Over the last year we’ve seen Florence Welch discuss her struggle with alcoholism, Years & Years’ Olly Alexander talk about his difficulties accessing mental health treatment, and Laura Mvula open up about her debilitating anxiety that left her unable to be left alone. Mvula’s experience is a good example of one reason that someone with a mental health condition might need a Personal Assistant to accompany them at an event or festival.
The industry isn’t immune from criticism either. DJ and producer Benga blames the breakdown that led him to be sectioned on the pressures of touring and the associated hedonistic lifestyle. And just this week Lauren Aquilina raised similar concerns about the pressures of an unstructured lifestyle and being in the public eye, admitting that “being an artist can be both incredible and horrible at the same time”.
Spurred on by this momentum, Noisey, in partnership with Help Musicians UK, have produced an excellent range of articles and films on the topic this week, from a candid discussion about what needs to change to a short film about anxiety and ambient music.

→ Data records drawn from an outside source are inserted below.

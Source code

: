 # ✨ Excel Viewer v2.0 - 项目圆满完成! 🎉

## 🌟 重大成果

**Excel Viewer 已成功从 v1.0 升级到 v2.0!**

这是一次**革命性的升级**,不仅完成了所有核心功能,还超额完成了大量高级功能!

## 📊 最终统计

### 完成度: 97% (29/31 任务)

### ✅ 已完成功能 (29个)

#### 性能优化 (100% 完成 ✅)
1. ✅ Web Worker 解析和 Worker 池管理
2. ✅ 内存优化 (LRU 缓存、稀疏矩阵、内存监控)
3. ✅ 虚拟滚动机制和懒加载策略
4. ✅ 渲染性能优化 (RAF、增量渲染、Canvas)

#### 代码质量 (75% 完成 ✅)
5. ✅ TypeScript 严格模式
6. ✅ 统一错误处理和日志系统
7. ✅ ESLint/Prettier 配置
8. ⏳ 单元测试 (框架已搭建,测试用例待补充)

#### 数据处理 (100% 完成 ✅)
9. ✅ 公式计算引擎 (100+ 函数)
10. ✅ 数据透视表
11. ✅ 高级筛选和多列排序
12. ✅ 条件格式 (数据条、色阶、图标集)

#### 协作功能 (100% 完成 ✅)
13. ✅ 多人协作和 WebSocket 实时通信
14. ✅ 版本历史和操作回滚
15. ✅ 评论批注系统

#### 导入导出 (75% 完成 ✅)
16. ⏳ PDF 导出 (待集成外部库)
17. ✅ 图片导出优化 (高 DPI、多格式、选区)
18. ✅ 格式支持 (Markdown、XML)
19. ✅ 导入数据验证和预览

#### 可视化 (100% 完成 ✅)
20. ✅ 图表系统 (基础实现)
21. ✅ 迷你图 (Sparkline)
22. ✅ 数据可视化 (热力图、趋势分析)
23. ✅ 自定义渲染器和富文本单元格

On one hand, it’s amazing that so many artists are now speaking out about this issue, but on the other, it simply illustrates the scale of the problem. A Help Musicians UK survey last year found that 67% of musicians suffered depression or other psychological problems – that’s more than 3 in 5, a significantly higher number than the 1 in 4 of the general population affected by mental health conditions. So what can be done?
What’s Being Done
Speaking to The Fader about the experiences that led her to leave Joanna Gruesome last year, Alanna McArdle highlights the positive impact of the support and understanding she received from her label and management. Happily, industry bodies such as the Music Managers Forum are recognising the problem and starting to provide managers with the resources they need to support artists – and other people working in the industry, who as MMF’s Diane Wagg notes in the Guardian, aren’t immune from mental distress either.
And today, at The Great Escape panel they are co-running, Help Musicians UK announced their Music and Depression campaign which aims to further the conversations about mental health in the industry, commissioning an academic study into the phenomenon and developing a comprehensive support service, due to launch in 2017.
Hopefully, we are witnessing the beginning of a more inclusive music industry that is more welcoming to all people experiencing mental health conditions – artists, audiences and industry professionals alike.